Task directions:
When the line containing "Die für diese" appears in the data below, begin copying there and stop only after the line containing "Dabei wird jede".

Document images with source code:
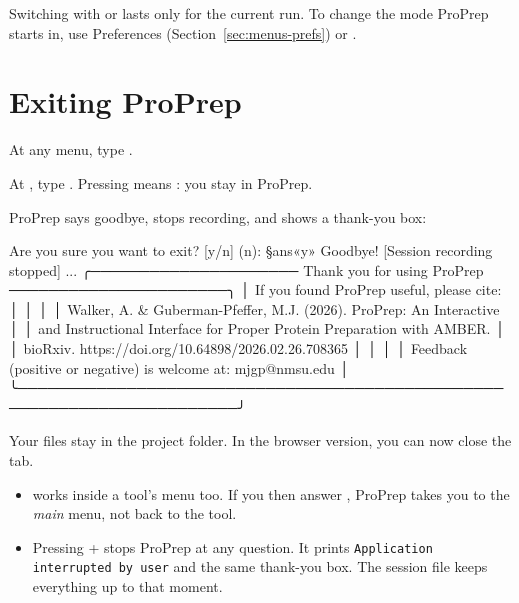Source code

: Switching with  or  lasts only for the current run. To change the
mode ProPrep starts in, use Preferences (Section~\ref{sec:menus-prefs}) or
.

\section{Exiting ProPrep}\label{sec:starting-exit}

\begin{steps}
  \item At any menu, type .
  \item At , type .
  Pressing  means : you stay in ProPrep.
\end{steps}

ProPrep says goodbye, stops recording, and shows a thank-you box:

\begin{screen}
Are you sure you want to exit? [y/n] (n): §ans«y»
Goodbye!
[Session recording stopped]
...
╭───────────────────── Thank you for using ProPrep ──────────────────────╮
│ If you found ProPrep useful, please cite:                              │
│                                                                        │
│ Walker, A. & Guberman-Pfeffer, M.J. (2026). ProPrep: An Interactive    │
│ and Instructional Interface for Proper Protein Preparation with AMBER. │
│ bioRxiv. https://doi.org/10.64898/2026.02.26.708365                    │
│                                                                        │
│ Feedback (positive or negative) is welcome at: mjgp@nmsu.edu           │
╰────────────────────────────────────────────────────────────────────────╯
\end{screen}

Your files stay in the project folder. In the browser version, you can now
close the tab.

\begin{itemize}
  \item {} works inside a tool's menu too. If you then answer ,
  ProPrep takes you to the \emph{main} menu, not back to the tool.
  \item Pressing + stops ProPrep at any question. It prints
  \texttt{Application interrupted by user} and the same thank-you box. The
  session file keeps everything up to that moment.
\end{itemize}

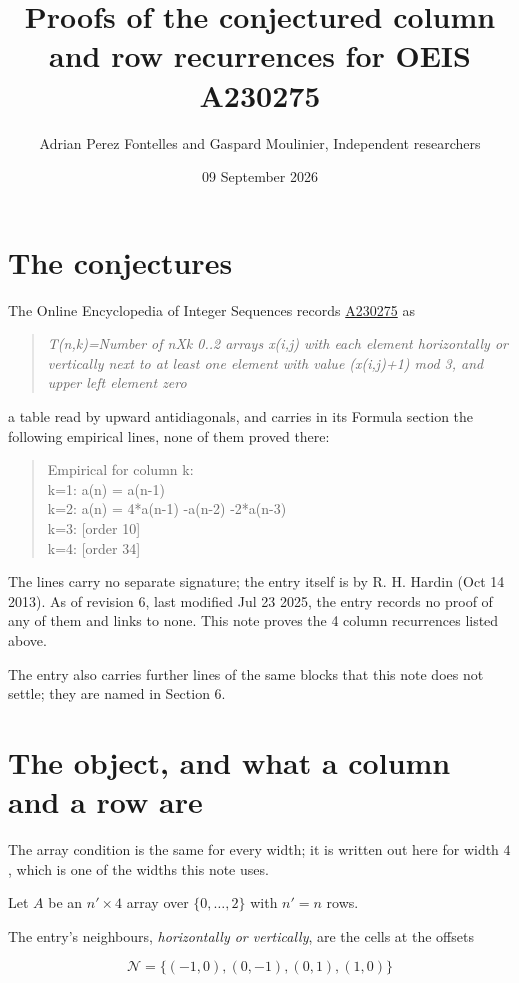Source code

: \documentclass[11pt]{article}
\title{Proofs of the conjectured column and row recurrences for OEIS A230275}
\author{Adrian Perez Fontelles and Gaspard Moulinier, Independent researchers}
\date{09 September 2026}
\theoremstyle{definition}
\begin{document}
\maketitle
\section{The conjectures}

The Online Encyclopedia of Integer Sequences records \href{https://oeis.org/A230275}{A230275} as

\begin{quote}\itshape T(n,k)=Number of nXk 0..2 arrays x(i,j) with each element horizontally or vertically next to at least one element with value (x(i,j)+1) mod 3, and upper left element zero\end{quote}

a table read by upward antidiagonals, and carries in its Formula section the following empirical lines, none of them proved there:

\begin{quote}\ttfamily Empirical for column k:\\
k=1: a(n) = a(n-1)\\k=2: a(n) = 4*a(n-1) -a(n-2) -2*a(n-3)\\k=3: [order 10]\\k=4: [order 34]\end{quote}

The lines carry no separate signature; the entry itself is by R. H. Hardin (Oct 14 2013). As of revision 6, last modified Jul 23 2025, the entry records no proof of any of them and links to none. This note proves the 4 column recurrences listed above.

The entry also carries further lines of the same blocks that this note does not settle; they are named in Section 6.

\section{The object, and what a column and a row are}

The array condition is the same for every width; it is written out here for width $4$, which is one of the widths this note uses.

Let $A$ be an $n' \times 4$ array over $\{0,\dots,2\}$ with $n' = n$ rows.

The entry's neighbours, {\itshape horizontally or vertically}, are the cells at the offsets

\[\mathcal{N} = \{(-1,0), (0,-1), (0,1), (1,0)\}\]
\end{document}
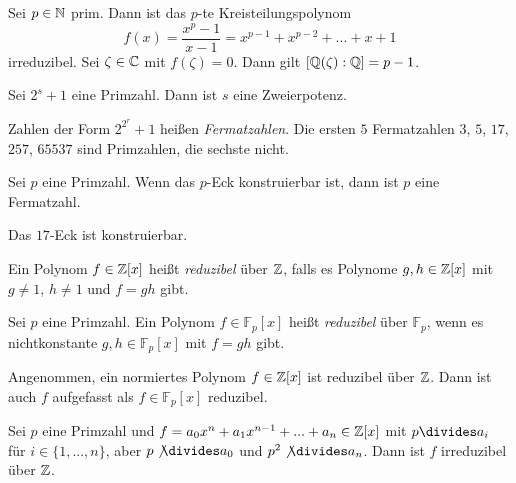 \documentclass{cheat-sheet}
\newcommand{\F}{\mathbb{F}} %
\begin{document}
\begin{lem}
  Sei $p \in \mathbb{N}$ prim. Dann ist das $p$-te Kreisteilungspolynom
  \[ f(x) = \frac{x^p - 1}{x-1} = x^{p-1} + x^{p-2} + ... + x + 1 \]
  irreduzibel. Sei $\zeta \in \mathbb{C}$ mit $f(\zeta) = 0$. Dann gilt $[ \mathbb{Q}(\zeta) : \mathbb{Q} ] = p-1$.
\end{lem}

\begin{lem}
  Sei $2^s + 1$ eine Primzahl. Dann ist $s$ eine Zweierpotenz.
\end{lem}

\begin{bem}
  Zahlen der Form $2^{2^r} + 1$ heißen \emph{Fermatzahlen}. Die ersten $5$ Fermatzahlen
  $3$, $5$, $17$, $257$, $65537$ sind Primzahlen, die sechste nicht.
\end{bem}

\begin{satz}
  Sei $p$ eine Primzahl. Wenn das $p$-Eck konstruierbar ist, dann ist $p$ eine Fermatzahl.
\end{satz}

\begin{satz}[Gauß]
  Das $17$-Eck ist konstruierbar.
\end{satz}


\begin{defn}
  Ein Polynom $f \in \mathbb{Z}[x]$ heißt \emph{reduzibel} über $\mathbb{Z}$, falls es Polynome $g, h \in \mathbb{Z}[x]$ mit $g \not= 1$, $h \not= 1$ und $f = gh$ gibt.
\end{defn}

\begin{defn}
  Sei $p$ eine Primzahl. Ein Polynom $f \in \F_p[x]$ heißt \emph{reduzibel} über $\F_p$, wenn es nichtkonstante $g, h \in \F_p[x]$ mit $f = gh$ gibt.
\end{defn}

\begin{defn}
  Angenommen, ein normiertes Polynom $f \in \mathbb{Z}[x]$ ist reduzibel über $\mathbb{Z}$. Dann ist auch $f$ aufgefasst als $f \in \F_p[x]$ reduzibel.
\end{defn}

\begin{satz}[Eisenstein]
  Sei $p$ eine Primzahl und $f = a_0 x^n + a_1 x^{n-1} + ... + a_n \in \mathbb{Z}[x]$ mit $p \divides a_i$ für $i \in \{ 1, ..., n \}$, aber $p \not\divides a_0$ und $p^2 \not\divides a_n$. Dann ist $f$ irreduzibel über $\mathbb{Z}$.
\end{satz}
\end{document}
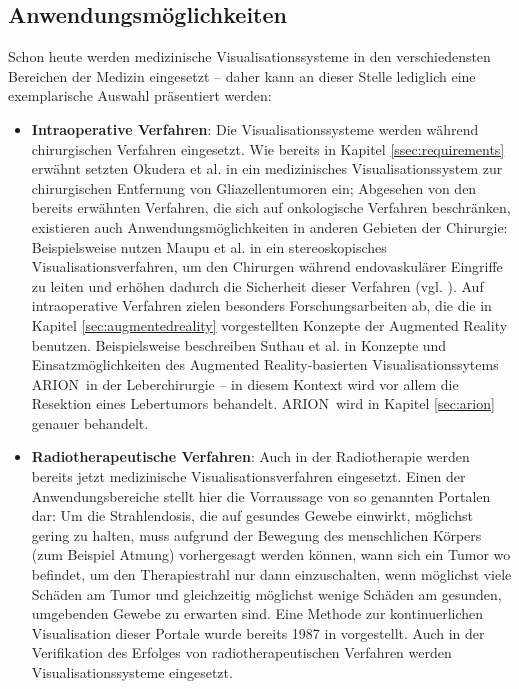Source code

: \documentclass[ngerman,pdftex,paper=A4,DIV=calc,titlepage,12pt]{scrartcl}
\newtheorem[L]{boxedDefinition}{Definition}
\begin{document}
\subsection{Anwendungsmöglichkeiten}\label{ssec:applications}
Schon heute werden medizinische Visualisationssysteme in den verschiedensten Bereichen der Medizin eingesetzt -- daher kann an dieser Stelle lediglich eine exemplarische Auswahl präsentiert werden:
\begin{itemize}
 \item \textbf{Intraoperative Verfahren}: Die Visualisationssysteme werden während chirurgischen Verfahren eingesetzt. Wie bereits in Kapitel \ref{ssec:requirements} erwähnt setzten Okudera et al. in \cite{Okudera1994} ein medizinisches Visualisationssystem zur chirurgischen Entfernung von Gliazellentumoren ein;  Abgesehen von den bereits erwähnten Verfahren, die sich auf onkologische Verfahren beschränken, existieren auch Anwendungsmöglichkeiten in anderen Gebieten der Chirurgie: Beispielsweise nutzen Maupu et al. in \cite{Maupu2005} ein stereoskopisches Visualisationsverfahren, um den Chirurgen während endovaskulärer Eingriffe zu leiten und erhöhen dadurch die Sicherheit dieser Verfahren (vgl. \cite[Abstract]{Maupu2005}). Auf intraoperative Verfahren zielen besonders Forschungsarbeiten ab, die die in Kapitel \vref{sec:augmentedreality} vorgestellten Konzepte der Augmented Reality benutzen. Beispielsweise beschreiben Suthau et al. in \cite{Suthau2002DE}  Konzepte und Einsatzmöglichkeiten des Augmented Reality-basierten Visualisationssytems ARION\texttrademark\ in der Leberchirurgie -- in diesem Kontext wird vor allem die Resektion eines Lebertumors behandelt. ARION\texttrademark\ wird in Kapitel \vref{sec:arion} genauer behandelt.
 \item \textbf{Radiotherapeutische Verfahren}: Auch in der Radiotherapie werden bereits jetzt medizinische Visualisationsverfahren eingesetzt. Einen der Anwendungsbereiche stellt hier die Vorraussage von so genannten Portalen dar: Um die Strahlendosis, die auf gesundes Gewebe einwirkt, möglichst gering zu halten, muss aufgrund der Bewegung des menschlichen Körpers (zum Beispiel Atmung) vorhergesagt werden können, wann sich ein Tumor wo befindet, um den Therapiestrahl nur dann einzuschalten, wenn möglichst viele Schäden am Tumor und gleichzeitig möglichst wenige Schäden am gesunden, umgebenden Gewebe zu erwarten sind. Eine Methode zur kontinuerlichen Visualisation dieser Portale wurde bereits 1987 in \cite{Leong1987} vorgestellt. Auch in der Verifikation des Erfolges von radiotherapeutischen Verfahren werden Visualisationssysteme eingesetzt.

\end{itemize}
\end{document}
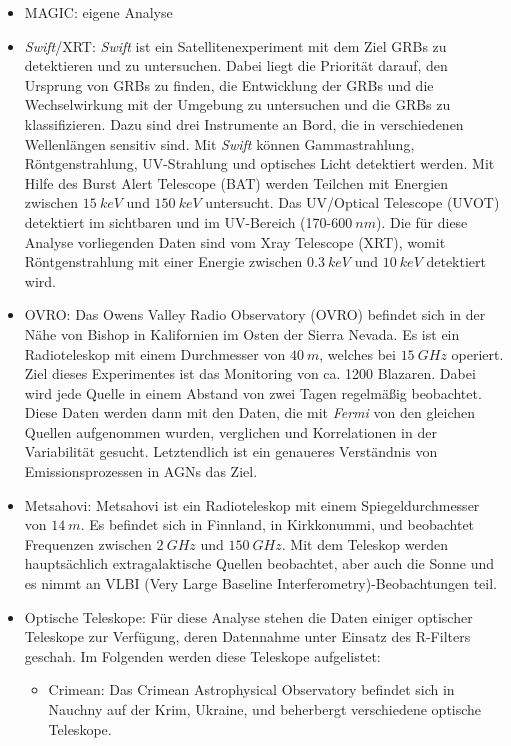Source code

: \begin{itemize}
 \item MAGIC: eigene Analyse
 \item \textit{Swift}/XRT: \textit{Swift} ist ein Satellitenexperiment mit dem Ziel GRBs zu detektieren und zu untersuchen.
  Dabei liegt die Priorität darauf, den Ursprung von GRBs zu finden, die Entwicklung der GRBs und die Wechselwirkung mit der Umgebung zu untersuchen und die GRBs zu klassifizieren.
  Dazu sind drei Instrumente an Bord, die in verschiedenen Wellenlängen sensitiv sind. 
  Mit \textit{Swift} können Gammastrahlung, Röntgenstrahlung, UV-Strahlung und optisches Licht detektiert werden.
  Mit Hilfe des Burst Alert Telescope (BAT) werden Teilchen mit Energien zwischen $\SI{15}{keV}$ und $\SI{150}{keV}$ untersucht.
  Das UV/Optical Telescope (UVOT) detektiert im sichtbaren und im UV-Bereich (170-$\SI{600}{nm}$).
  Die für diese Analyse vorliegenden Daten sind vom Xray Telescope (XRT), womit Röntgenstrahlung mit einer Energie zwischen $\SI{0,3}{keV}$ und $\SI{10}{keV}$ detektiert wird.\cite{Swift}
 \item OVRO: Das Owens Valley Radio Observatory (OVRO) befindet sich in der Nähe von Bishop in Kalifornien im Osten der Sierra Nevada.
  Es ist ein Radioteleskop mit einem Durchmesser von $\SI{40}{m}$, welches bei $\SI{15}{GHz}$ operiert.
  Ziel dieses Experimentes ist das Monitoring von ca. 1200 Blazaren.
  Dabei wird jede Quelle in einem Abstand von zwei Tagen regelmäßig beobachtet.
  Diese Daten werden dann mit den Daten, die mit \textit{Fermi} von den gleichen Quellen aufgenommen wurden, verglichen und Korrelationen in der Variabilität gesucht.
  Letztendlich ist ein genaueres Verständnis von Emissionsprozessen in AGNs das Ziel.\cite{OVRO}
 \item Metsahovi: Metsahovi ist ein Radioteleskop mit einem Spiegeldurchmesser von $\SI{14}{m}$. 
  Es befindet sich in Finnland, in Kirkkonummi, und beobachtet Frequenzen zwischen $\SI{2}{GHz}$ und $\SI{150}{GHz}$.
  Mit dem Teleskop werden hauptsächlich extragalaktische Quellen beobachtet, aber auch die Sonne und es nimmt an VLBI (Very Large Baseline Interferometry)-Beobachtungen teil.\cite{Metsahovi}
 \item Optische Teleskope: Für diese Analyse stehen die Daten einiger optischer Teleskope zur Verfügung, deren Datennahme unter Einsatz des R-Filters geschah.
  Im Folgenden werden diese Teleskope aufgelistet:
 \begin{itemize}
  \item Crimean: Das Crimean Astrophysical Observatory befindet sich in Nauchny auf der Krim, Ukraine, und beherbergt verschiedene optische Teleskope.\cite{Crimean}

\end{itemize}
\end{itemize}
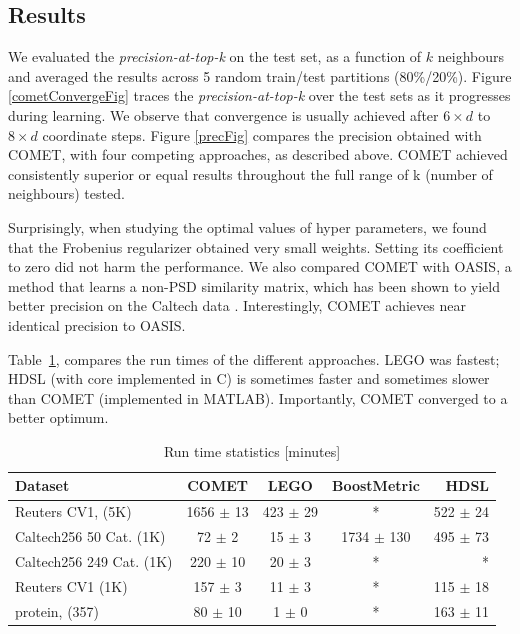 \documentclass{article} %
\newcommand{\tabref}[1]{Table~\ref{#1}}
\begin{document}
\subsection{Results}
 We evaluated the \textit{precision-at-top-k} on the test set, as a function of $k$ neighbours and averaged the results across 5 random train/test partitions (80\%/20\%).
Figure \ref{cometConvergeFig} traces the \textit{precision-at-top-k} over the test sets as it progresses during learning. We observe that convergence is usually achieved after $6\times d$ to $8 \times d$ coordinate steps.
Figure \ref{precFig} compares the precision obtained with COMET, with four competing approaches, as described above. COMET achieved consistently superior or equal results throughout the full range of k (number of neighbours) tested. 

Surprisingly, when studying the optimal values of hyper parameters, we found that the Frobenius regularizer obtained very small weights. Setting its coefficient to zero did not harm the performance. We also compared COMET with OASIS, a method that learns a non-PSD similarity matrix, which has been shown to yield better precision on the Caltech data \cite{OASIS}. Interestingly, COMET achieves near identical precision to OASIS. 

\tabref{runtimes}, compares the run times of the different approaches. LEGO was fastest; HDSL (with core implemented in C) is sometimes faster and sometimes slower than COMET (implemented in MATLAB). Importantly, COMET converged to a better optimum.

\begin{table}[t]
\caption{Run time statistics [minutes]}
\label{runtimes}
\vskip 0.15in
\begin{center}
\begin{small}
\begin{sc}
\begin{tabular}{lcccr}
\hline
Dataset     & COMET           & LEGO            & BoostMetric     & HDSL             \\ 
\hline
Reuters CV1, (5K)&  1656 $\pm$    13 &   423 $\pm$    29 &        *        &   522 $\pm$    24  \\ 
Caltech256 50 Cat. (1K)  &    72 $\pm$     2 &    15 $\pm$     3 &  1734 $\pm$    130&   495 $\pm$    73  \\ 
Caltech256 249 Cat. (1K) &   220 $\pm$    10 &    20 $\pm$     3 &        *        &        *        \\
Reuters CV1 (1K) &   157 $\pm$     3 &    11 $\pm$     3 &          *        &   115 $\pm$    18  \\ 
protein, (357)  &    80 $\pm$    10 &     1 $\pm$     0 &          *        &   163 $\pm$    11 \\ 
\hline
\end{tabular}
\end{sc}
\end{small}
\end{center}
\vskip -0.1in
\end{table}
\end{document}
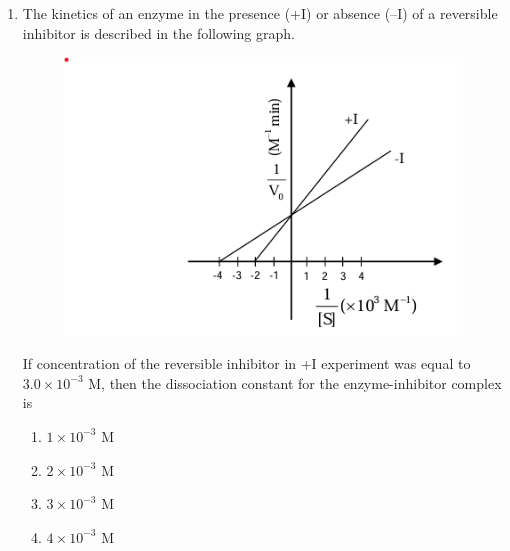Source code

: \documentclass[journal,12pt,onecolumn]{IEEEtran}
\begin{document}
\begin{enumerate}[label=\arabic*.]
\item The kinetics of an enzyme in the presence (+I) or absence (–I) of a reversible inhibitor is described in the following graph.

\begin{figure}[H]
    \centering
    \includegraphics[width=0.7\columnwidth]{FIG/I-19.png}
    \caption*{}
    \label{fig:I-19}
\end{figure}

If concentration of the reversible inhibitor in +I experiment was equal to $3.0 \times 10^{-3}$ M, then the dissociation constant for the enzyme-inhibitor complex is\\

\begin{multicols}{2}
\begin{enumerate}[label=(\Alph*)]
\item $1 \times 10^{-3}$ M
\item $2 \times 10^{-3}$ M
\item $3 \times 10^{-3}$ M
\item $4 \times 10^{-3}$ M
\end{enumerate}
\end{multicols}


\end{enumerate}
\end{document}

Completed task:
  Die für diese Analyse vorliegenden Daten sind vom Xray Telescope (XRT), womit Röntgenstrahlung mit einer Energie zwischen $\SI{0,3}{keV}$ und $\SI{10}{keV}$ detektiert wird.\cite{Swift}
 \item OVRO: Das Owens Valley Radio Observatory (OVRO) befindet sich in der Nähe von Bishop in Kalifornien im Osten der Sierra Nevada.
  Es ist ein Radioteleskop mit einem Durchmesser von $\SI{40}{m}$, welches bei $\SI{15}{GHz}$ operiert.
  Ziel dieses Experimentes ist das Monitoring von ca. 1200 Blazaren.
  Dabei wird jede Quelle in einem Abstand von zwei Tagen regelmäßig beobachtet.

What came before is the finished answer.